Vendredi, 1er septembre. — Si le mois qui commence n’est pas plus mauvais que le précédent, nous n’aurons pas lieu de nous plaindre.

Les excursions de printemps projetées n’embrasseront pas un grand rayon. Le lieutenant Evans, Gran et Ford retourneront au Corner Camp, puis Meares, avec les chiens, transportera sur la Barrière la plus grande quantité possible de fourrage, pendant que Simpson, Bowers et moi, irons nous dégourdir les jambes dans les montagnes de la Terre Victoria. Les autres resteront à la maison pour promener les poneys. Ce ne sera pas facile de maintenir l’ordre parmi toutes ces bêtes devenues très turbulentes depuis que leur ration a été augmentée.

Dimanche, 10 septembre. — La rédaction du programme détaillé de l’expédition au Pôle m’a empêché, depuis une semaine, d’écrire mon journal.
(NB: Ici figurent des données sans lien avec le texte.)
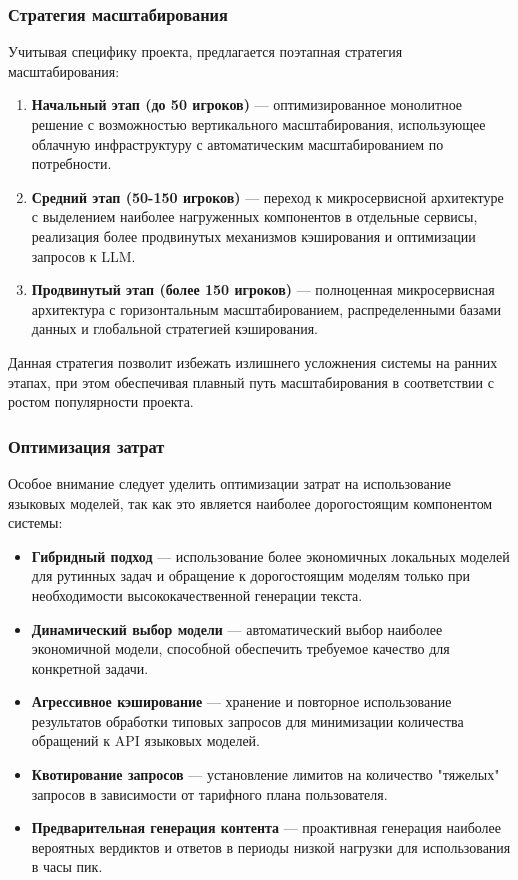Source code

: \subsubsection{Стратегия масштабирования}

Учитывая специфику проекта, предлагается поэтапная стратегия масштабирования:

\begin{enumerate}
    \item \textbf{Начальный этап (до 50 игроков)} — оптимизированное монолитное решение с возможностью вертикального масштабирования, использующее облачную инфраструктуру с автоматическим масштабированием по потребности.

    \item \textbf{Средний этап (50-150 игроков)} — переход к микросервисной архитектуре с выделением наиболее нагруженных компонентов в отдельные сервисы, реализация более продвинутых механизмов кэширования и оптимизации запросов к LLM.

    \item \textbf{Продвинутый этап (более 150 игроков)} — полноценная микросервисная архитектура с горизонтальным масштабированием, распределенными базами данных и глобальной стратегией кэширования.
\end{enumerate}

Данная стратегия позволит избежать излишнего усложнения системы на ранних этапах, при этом обеспечивая плавный путь масштабирования в соответствии с ростом популярности проекта.

\subsubsection{Оптимизация затрат}

Особое внимание следует уделить оптимизации затрат на использование языковых моделей, так как это является наиболее дорогостоящим компонентом системы:

\begin{itemize}
    \item \textbf{Гибридный подход} — использование более экономичных локальных моделей для рутинных задач и обращение к дорогостоящим моделям только при необходимости высококачественной генерации текста.

    \item \textbf{Динамический выбор модели} — автоматический выбор наиболее экономичной модели, способной обеспечить требуемое качество для конкретной задачи.

    \item \textbf{Агрессивное кэширование} — хранение и повторное использование результатов обработки типовых запросов для минимизации количества обращений к API языковых моделей.

    \item \textbf{Квотирование запросов} — установление лимитов на количество "тяжелых" запросов в зависимости от тарифного плана пользователя.

    \item \textbf{Предварительная генерация контента} — проактивная генерация наиболее вероятных вердиктов и ответов в периоды низкой нагрузки для использования в часы пик.
\end{itemize}

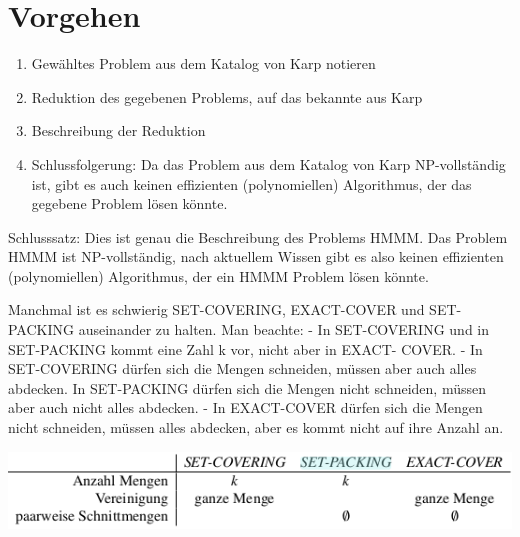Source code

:\section{Vorgehen}
\begin{enumerate}
\item Gewähltes Problem aus dem Katalog von Karp notieren
\item Reduktion des gegebenen Problems, auf das bekannte aus Karp
\item Beschreibung der Reduktion
\item Schlussfolgerung: Da das Problem aus dem Katalog von Karp NP-vollständig ist, gibt es auch keinen effizienten (polynomiellen) Algorithmus, der das gegebene Problem lösen könnte.
\end{enumerate}
Schlusssatz:
Dies ist genau die Beschreibung des Problems HMMM. Das Problem HMMM ist NP-vollständig, nach aktuellem Wissen gibt es also keinen effizienten (polynomiellen) Algorithmus, der ein HMMM Problem lösen könnte.

Manchmal ist es schwierig SET-COVERING, EXACT-COVER und SET-PACKING auseinander
zu halten. Man beachte:
- In SET-COVERING und in SET-PACKING kommt eine Zahl k vor, nicht aber in EXACT-
COVER.
- In SET-COVERING dürfen sich die Mengen schneiden, müssen aber auch alles abdecken.
In SET-PACKING dürfen sich die Mengen nicht schneiden, müssen aber auch nicht alles
abdecken.
- In EXACT-COVER dürfen sich die Mengen nicht schneiden, müssen alles abdecken, aber
es kommt nicht auf ihre Anzahl an.

\includegraphics[width=\columnwidth]{img/setvscoveringvsexact.png}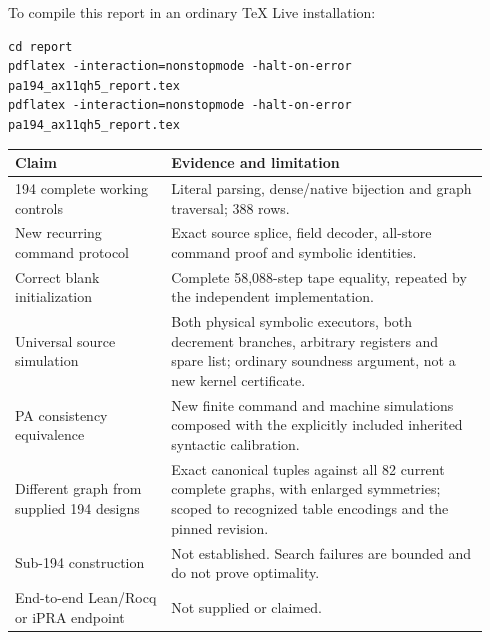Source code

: \documentclass[11pt,letterpaper]{article}
\begin{document}
To compile this report in an ordinary TeX Live installation:
\begin{verbatim}
cd report
pdflatex -interaction=nonstopmode -halt-on-error pa194_ax11qh5_report.tex
pdflatex -interaction=nonstopmode -halt-on-error pa194_ax11qh5_report.tex
\end{verbatim}

\begin{longtable}{@{}p{0.31\linewidth}p{0.63\linewidth}@{}}
\toprule Claim & Evidence and limitation\\\midrule\endhead
194 complete working controls & Literal parsing, dense/native bijection and graph traversal; 388 rows.\\[4pt]
New recurring command protocol & Exact source splice, field decoder, all-store command proof and symbolic identities.\\[4pt]
Correct blank initialization & Complete 58,088-step tape equality, repeated by the independent implementation.\\[4pt]
Universal source simulation & Both physical symbolic executors, both decrement branches, arbitrary registers and spare list; ordinary soundness argument, not a new kernel certificate.\\[4pt]
PA consistency equivalence & New finite command and machine simulations composed with the explicitly included inherited syntactic calibration.\\[4pt]
Different graph from supplied 194 designs & Exact canonical tuples against all 82 current complete graphs, with enlarged symmetries; scoped to recognized table encodings and the pinned revision.\\[4pt]
Sub-194 construction & Not established. Search failures are bounded and do not prove optimality.\\[4pt]
End-to-end Lean/Rocq or iPRA endpoint & Not supplied or claimed.\\
\bottomrule
\end{longtable}
\end{document}
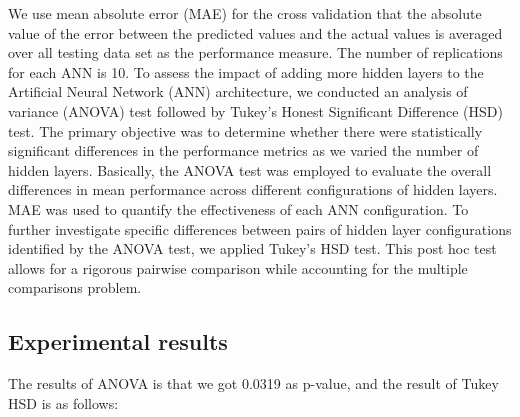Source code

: \documentclass[manuscript,screen,review]{acmart}
\begin{document}
We use mean absolute error (MAE) for the cross validation that the absolute value of the error between the predicted values and the actual values is averaged over all testing data set as the performance measure. The number of replications for each ANN is 10.
To assess the impact of adding more hidden layers to the Artificial Neural Network (ANN) architecture, we conducted an analysis of variance (ANOVA) test followed by Tukey's Honest Significant Difference (HSD) test. The primary objective was to determine whether there were statistically significant differences in the performance metrics as we varied the number of hidden layers. Basically, the ANOVA test was employed to evaluate the overall differences in mean performance across different configurations of hidden layers. MAE was used to quantify the effectiveness of each ANN configuration. To further investigate specific differences between pairs of hidden layer configurations identified by the ANOVA test, we applied Tukey's HSD test. This post hoc test allows for a rigorous pairwise comparison while accounting for the multiple comparisons problem.

\subsection{Experimental results}



The results of ANOVA is that we got 0.0319 as p-value, and the result of Tukey HSD is as follows:  
        
\end{document}
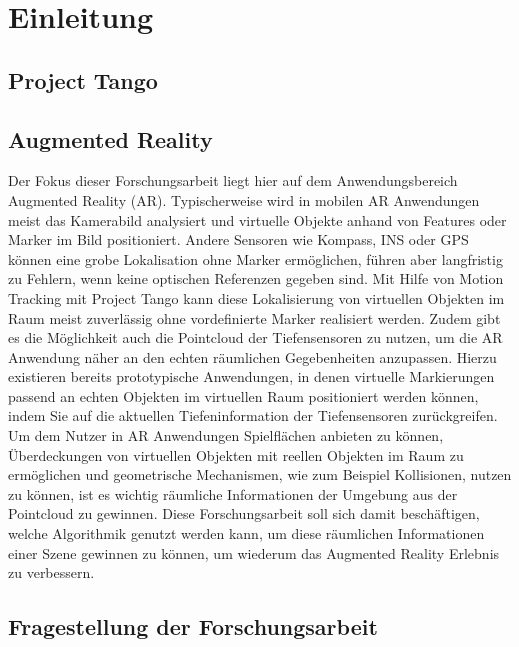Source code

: \chapter{Einleitung}

\section{Project Tango}  \label{sec:project_tango}



\section{Augmented Reality}

Der Fokus dieser Forschungsarbeit liegt hier auf dem Anwendungsbereich Augmented Reality (AR). Typischerweise wird in mobilen AR Anwendungen meist das Kamerabild analysiert und virtuelle Objekte anhand von Features oder Marker im Bild positioniert. Andere Sensoren wie Kompass, INS oder GPS können eine grobe Lokalisation ohne Marker ermöglichen, führen aber langfristig zu Fehlern, wenn keine optischen Referenzen gegeben sind. Mit Hilfe von Motion Tracking mit Project Tango kann diese Lokalisierung von virtuellen Objekten im Raum meist zuverlässig ohne vordefinierte Marker realisiert werden. Zudem gibt es die Möglichkeit auch die Pointcloud der Tiefensensoren zu nutzen, um die AR Anwendung näher an den echten räumlichen Gegebenheiten anzupassen. Hierzu existieren bereits prototypische Anwendungen, in denen virtuelle Markierungen passend an echten Objekten im virtuellen Raum positioniert werden können, indem Sie auf die aktuellen Tiefeninformation der Tiefensensoren zurückgreifen.\\

Um dem Nutzer in AR Anwendungen Spielflächen anbieten zu können, Überdeckungen von virtuellen Objekten mit reellen Objekten im Raum zu ermöglichen und geometrische Mechanismen, wie zum Beispiel Kollisionen, nutzen zu können, ist es wichtig räumliche Informationen der Umgebung aus der Pointcloud zu gewinnen. Diese Forschungsarbeit soll sich damit beschäftigen, welche Algorithmik genutzt werden kann, um diese räumlichen Informationen einer Szene gewinnen zu können, um wiederum das Augmented Reality Erlebnis zu verbessern.\\

\section{Fragestellung der Forschungsarbeit}

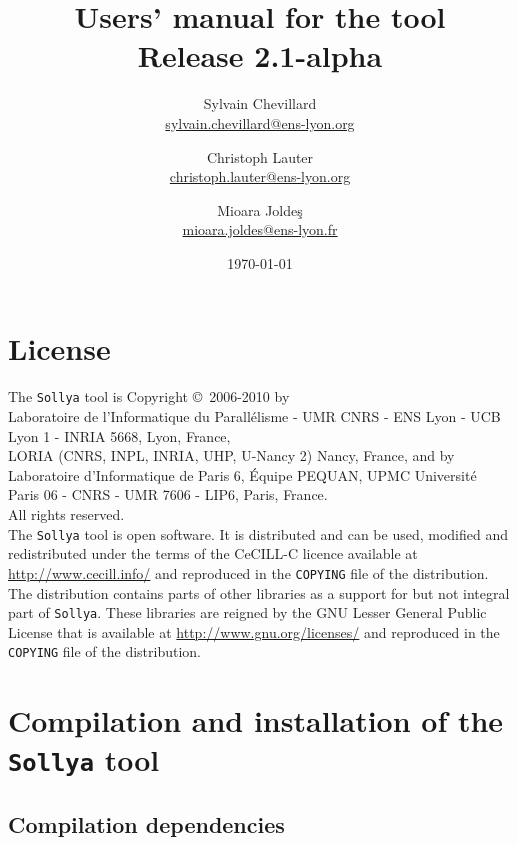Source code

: \documentclass[a4paper]{article}
\title{Users' manual for the \sollya tool \\ {\large Release 2.1-alpha}}
\author{Sylvain Chevillard \\ \small{\url{sylvain.chevillard@ens-lyon.org}} \and Christoph Lauter \\ \small{\url{christoph.lauter@ens-lyon.org}} \and Mioara Jolde\c{s} \\ \small{\url{mioara.joldes@ens-lyon.fr}} }
\date{\today}
\newcommand{\sollya}{\texttt{Sollya}\xspace}
\begin{document}
\maketitle

\section*{License}

The \sollya tool is Copyright \copyright~2006-2010 by \vspace{2mm} \\
\indent Laboratoire de
l'Informatique du Parall\'elisme - UMR CNRS - ENS Lyon - UCB Lyon 1 -
INRIA 5668, Lyon, France, \vspace{2mm} \\
\indent LORIA (CNRS, INPL, INRIA, UHP, U-Nancy 2) Nancy, France, and by \vspace{2mm} \\
\indent Laboratoire d'Informatique de Paris 6, \'Equipe PEQUAN,
UPMC Universit\'e Paris 06 - CNRS - UMR 7606 - LIP6, Paris, France. \vspace{2mm} \\
All rights reserved.\\[0.2cm]

\noindent The \sollya tool is open software. It is distributed and can be used,
modified and redistributed under the terms of the CeCILL-C licence
available at \url{http://www.cecill.info/} and reproduced in the
\texttt{COPYING} file of the distribution. The distribution contains
parts of other libraries as a support for but not integral part of
\sollya. These libraries are reigned by the GNU Lesser General Public
License that is available at \url{http://www.gnu.org/licenses/} and
reproduced in the \texttt{COPYING} file of the distribution.

\tableofcontents

\section{Compilation and installation of the \sollya tool}

\subsection{Compilation dependencies}
\end{document}
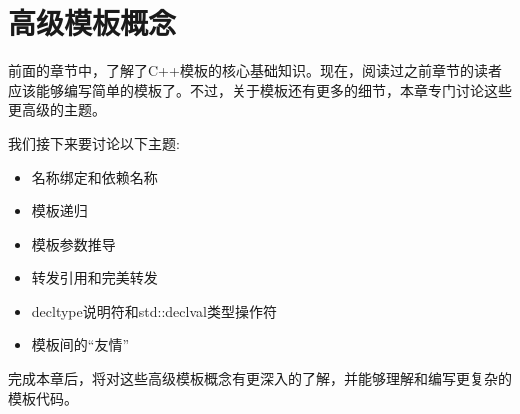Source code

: \chapter{高级模板概念}
前面的章节中，了解了C++模板的核心基础知识。现在，阅读过之前章节的读者应该能够编写简单的模板了。不过，关于模板还有更多的细节，本章专门讨论这些更高级的主题。

我们接下来要讨论以下主题:

\begin{itemize}
  \item 名称绑定和依赖名称
  \item 模板递归
  \item 模板参数推导
  \item 转发引用和完美转发
  \item decltype说明符和std::declval类型操作符
  \item 模板间的“友情”
\end{itemize}

完成本章后，将对这些高级模板概念有更深入的了解，并能够理解和编写更复杂的模板代码。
Si les autos fonctionnent, nous atteindrons le glacier Beardmore sans aucune difficulté ; s’ils sont arrêtés par quelque panne nous arriverons néanmoins au but pour peu que la chance ne nous soit pas absolument contraire. Trois escouades de quatre hommes escaladeront le glacier. Dans une pareille entreprise, que de choses il est nécessaire de prévoir, mais, tout ayant été réglé à l’avance, nous aurons de grandes chances de succès ! J’ai envisagé, je crois, les diverses éventualités contraires qui peuvent se présenter et les moyens de les combattre. Je crains cependant d’être trop confiant ; tout bien considéré, il me semble pourtant que nous devons réussir, d’autant que les animaux sont en parfait état. Les poneys, bien plus vigoureux qu’ils ne l’étaient l’an dernier, pourront, après un mois d’entraînement, tirer facilement leurs charges.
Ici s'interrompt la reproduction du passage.